* Your goal: Sort through the entries below and pull out lines containing the word "realizar".

* Records supplied:

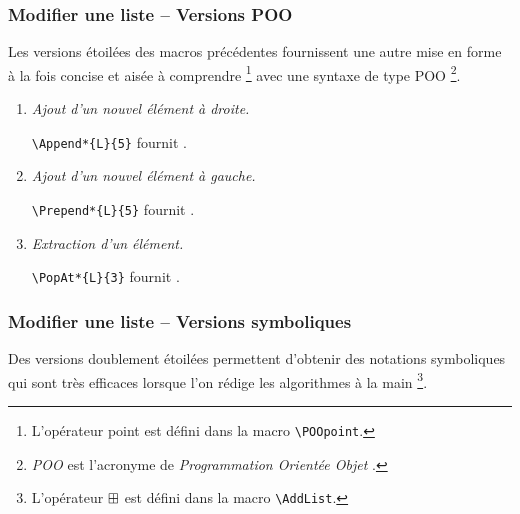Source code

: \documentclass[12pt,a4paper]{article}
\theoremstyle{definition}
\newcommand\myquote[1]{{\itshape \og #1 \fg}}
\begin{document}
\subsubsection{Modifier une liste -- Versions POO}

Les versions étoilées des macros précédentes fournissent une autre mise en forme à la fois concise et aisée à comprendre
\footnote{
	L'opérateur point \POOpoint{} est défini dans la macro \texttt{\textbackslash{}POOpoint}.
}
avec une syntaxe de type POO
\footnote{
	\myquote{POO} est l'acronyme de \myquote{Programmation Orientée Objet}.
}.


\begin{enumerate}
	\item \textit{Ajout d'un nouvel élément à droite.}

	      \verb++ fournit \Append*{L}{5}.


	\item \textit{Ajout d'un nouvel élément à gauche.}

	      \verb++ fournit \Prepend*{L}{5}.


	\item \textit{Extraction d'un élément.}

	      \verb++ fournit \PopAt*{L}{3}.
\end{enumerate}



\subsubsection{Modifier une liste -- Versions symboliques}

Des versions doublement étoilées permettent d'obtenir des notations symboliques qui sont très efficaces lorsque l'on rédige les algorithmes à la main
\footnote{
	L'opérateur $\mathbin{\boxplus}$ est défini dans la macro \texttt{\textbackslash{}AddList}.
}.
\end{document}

---

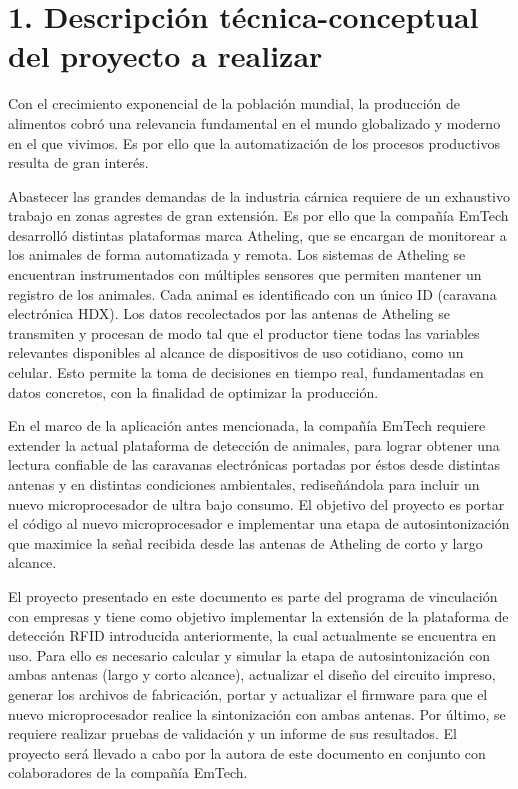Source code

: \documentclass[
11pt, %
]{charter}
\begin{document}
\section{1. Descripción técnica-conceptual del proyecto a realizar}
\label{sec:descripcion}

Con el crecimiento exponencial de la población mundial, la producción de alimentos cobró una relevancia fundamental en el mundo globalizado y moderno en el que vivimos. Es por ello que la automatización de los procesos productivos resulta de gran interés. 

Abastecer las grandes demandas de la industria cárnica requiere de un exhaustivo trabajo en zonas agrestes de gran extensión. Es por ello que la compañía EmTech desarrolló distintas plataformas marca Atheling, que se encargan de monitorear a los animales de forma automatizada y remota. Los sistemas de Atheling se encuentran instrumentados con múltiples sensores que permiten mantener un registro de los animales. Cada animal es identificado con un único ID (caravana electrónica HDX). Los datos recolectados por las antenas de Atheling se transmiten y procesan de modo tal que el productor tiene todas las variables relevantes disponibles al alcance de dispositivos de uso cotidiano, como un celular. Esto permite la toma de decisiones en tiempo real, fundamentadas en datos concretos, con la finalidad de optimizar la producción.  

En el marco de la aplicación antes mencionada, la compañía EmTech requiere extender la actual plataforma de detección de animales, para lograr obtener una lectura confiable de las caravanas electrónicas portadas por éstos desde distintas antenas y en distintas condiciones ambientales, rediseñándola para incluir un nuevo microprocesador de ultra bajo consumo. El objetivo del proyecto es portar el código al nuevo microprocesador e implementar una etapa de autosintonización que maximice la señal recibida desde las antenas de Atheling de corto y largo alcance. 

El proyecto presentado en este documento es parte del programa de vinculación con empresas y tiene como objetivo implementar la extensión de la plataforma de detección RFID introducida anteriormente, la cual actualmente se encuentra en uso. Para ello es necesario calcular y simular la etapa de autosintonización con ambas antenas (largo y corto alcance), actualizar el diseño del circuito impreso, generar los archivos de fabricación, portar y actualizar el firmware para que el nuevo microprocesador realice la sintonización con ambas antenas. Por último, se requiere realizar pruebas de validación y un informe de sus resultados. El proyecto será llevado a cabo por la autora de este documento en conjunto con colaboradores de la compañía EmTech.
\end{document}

==

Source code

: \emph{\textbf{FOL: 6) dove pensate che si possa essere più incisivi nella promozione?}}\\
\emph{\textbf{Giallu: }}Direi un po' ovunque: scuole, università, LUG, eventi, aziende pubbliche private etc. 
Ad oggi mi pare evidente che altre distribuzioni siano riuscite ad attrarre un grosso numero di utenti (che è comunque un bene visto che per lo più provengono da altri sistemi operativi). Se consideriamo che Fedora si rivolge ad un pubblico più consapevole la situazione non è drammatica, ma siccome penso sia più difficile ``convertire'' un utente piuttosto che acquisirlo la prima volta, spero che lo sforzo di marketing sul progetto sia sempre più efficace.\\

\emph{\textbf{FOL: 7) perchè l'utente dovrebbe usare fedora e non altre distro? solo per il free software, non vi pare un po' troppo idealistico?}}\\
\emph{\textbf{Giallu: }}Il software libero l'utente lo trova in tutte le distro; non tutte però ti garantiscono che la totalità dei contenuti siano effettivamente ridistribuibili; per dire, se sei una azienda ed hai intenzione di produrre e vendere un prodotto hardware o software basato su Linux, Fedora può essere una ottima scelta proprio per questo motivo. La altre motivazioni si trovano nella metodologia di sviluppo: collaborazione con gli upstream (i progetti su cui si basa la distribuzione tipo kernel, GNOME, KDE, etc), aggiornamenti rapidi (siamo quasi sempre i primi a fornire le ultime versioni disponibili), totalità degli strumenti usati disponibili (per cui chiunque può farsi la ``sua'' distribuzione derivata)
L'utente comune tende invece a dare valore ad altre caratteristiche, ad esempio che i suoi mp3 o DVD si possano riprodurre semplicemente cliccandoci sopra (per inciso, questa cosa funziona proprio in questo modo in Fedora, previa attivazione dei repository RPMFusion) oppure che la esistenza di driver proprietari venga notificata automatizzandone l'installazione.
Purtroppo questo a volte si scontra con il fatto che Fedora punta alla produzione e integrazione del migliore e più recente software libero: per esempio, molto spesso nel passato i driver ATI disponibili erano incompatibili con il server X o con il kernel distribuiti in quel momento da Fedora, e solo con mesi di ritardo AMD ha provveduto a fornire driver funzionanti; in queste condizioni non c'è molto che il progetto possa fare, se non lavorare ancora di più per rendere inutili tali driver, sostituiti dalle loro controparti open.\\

* Expected answer:
\section{1. Descripción técnica-conceptual del proyecto a realizar}
El proyecto presentado en este documento es parte del programa de vinculación con empresas y tiene como objetivo implementar la extensión de la plataforma de detección RFID introducida anteriormente, la cual actualmente se encuentra en uso. Para ello es necesario calcular y simular la etapa de autosintonización con ambas antenas (largo y corto alcance), actualizar el diseño del circuito impreso, generar los archivos de fabricación, portar y actualizar el firmware para que el nuevo microprocesador realice la sintonización con ambas antenas. Por último, se requiere realizar pruebas de validación y un informe de sus resultados. El proyecto será llevado a cabo por la autora de este documento en conjunto con colaboradores de la compañía EmTech.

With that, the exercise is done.